Published in final edited form as: J Acquir Immune Defic Syndr. 2017 May 1;75(1):128–136. doi: 10.1097/QAI.0000000000001298

Figure 3. Quantitative QFT mitogen and Mtb-Ag response by peripartum stage and QFT/TST result.

Figure 3

Panel A: Comparison of mean quantitative QFT mitogen response between pregnancy and postpartum among all women tested at both time points (n=86). The dotted line represents the cut-off for mitogen responses (0.50 IU/ml), below which are considered to be indeterminate by QFT manufacturer recommendations. There were 14 women tested at both time points with indeterminates in pregnancy with no indeterminates postpartum.

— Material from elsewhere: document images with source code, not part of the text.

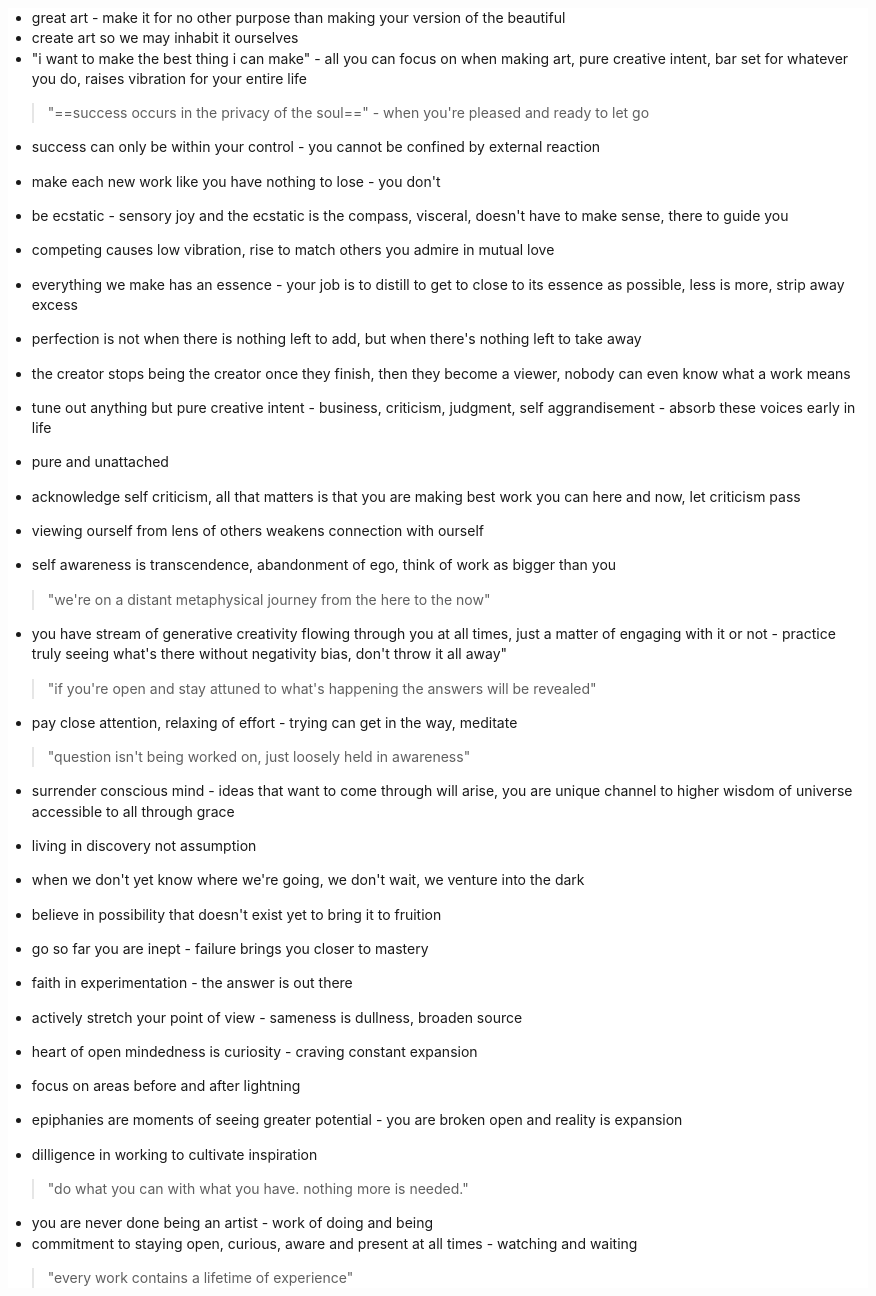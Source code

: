 - great art - make it for no other purpose than making your version of the beautiful
- create art so we may inhabit it ourselves
- "i want to make the best thing i can make" - all you can focus on when making art, pure creative intent, bar set for whatever you do, raises vibration for your entire life
> "==success occurs in the privacy of the soul==" - when you're pleased and ready to let go
- success can only be within your control - you cannot be confined by external reaction
- make each new work like you have nothing to lose - you don't

- be ecstatic - sensory joy and the ecstatic is the compass, visceral, doesn't have to make sense, there to guide you

- competing causes low vibration, rise to match others you admire in mutual love

- everything we make has an essence - your job is to distill to get to close to its essence as possible, less is more, strip away excess
- perfection is not when there is nothing left to add, but when there's nothing left to take away
- the creator stops being the creator once they finish, then they become a viewer, nobody can even know what a work means

- tune out anything but pure creative intent - business, criticism, judgment, self aggrandisement - absorb these voices early in life
- pure and unattached 
- acknowledge self criticism, all that matters is that you are making best work you can here and now, let criticism pass
- viewing ourself from lens of others weakens connection with ourself
- self awareness is transcendence, abandonment of ego, think of work as bigger than you
>  "we're on a distant metaphysical journey from the here to the now"
- you have stream of generative creativity flowing through you at all times, just a matter of engaging with it or not - practice truly seeing what's there without negativity bias, don't throw it all away"
> "if you're open and stay attuned to what's happening the answers will be revealed"

- pay close attention, relaxing of effort - trying can get in the way, meditate
> "question isn't being worked on, just loosely held in awareness"

-  surrender conscious mind - ideas that want to come through will arise, you are unique channel to higher wisdom of universe accessible to all through grace
- living in discovery not assumption

- when we don't yet know where we're going, we don't wait, we venture into the dark
- believe in possibility that doesn't exist yet to bring it to fruition
- go so far you are inept - failure brings you closer to mastery
- faith in experimentation - the answer is out there

- actively stretch your point of view - sameness is dullness, broaden source
- heart of open mindedness is curiosity - craving constant expansion

- focus on areas before and after lightning 
- epiphanies are moments of seeing greater potential - you are broken open and reality is expansion
- dilligence in working to cultivate inspiration
> "do what you can with what you have. nothing more is needed."

- you are never done being an artist - work of doing and being
- commitment to staying open, curious, aware and present at all times - watching and waiting

> "every work contains a lifetime of experience"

Mean mitogen response was significantly lower during pregnancy compared to postpartum (4.46 vs. 7.64 IU/ml, p<0.001). Panel B: Comparison of quantitative QFT Mtb-Ag response between pregnancy and postpartum among women who remained QFT+ at both time points (n=22). The dotted line represents the cut-off for QFT+ responses (≥ 0.35 IU/ml). Mean QFT Mtb-Ag response was significantly lower during pregnancy compared to postpartum (3.46 vs. 4.48 IU/ml, p=0.007). Panels C & D: Comparison of mean QFT Mtb-Ag response by combined QFT/TST results in pregnancy and postpartum. Mean QFT Mtb-Ag response was not statistically significantly higher among QFT+/TST+ compared to QFT+/TST− in both pregnancy and postpartum, but considerably above the ≥0.35 IU/mL positive threshold (represented by the dotted line). For all panels the solid lines indicate mean and 95% CI. Mtb-Ag indicates Mtb-Ag minus nil and mitogen indicates mitogen minus nil as calculated per manufacturer recommendations.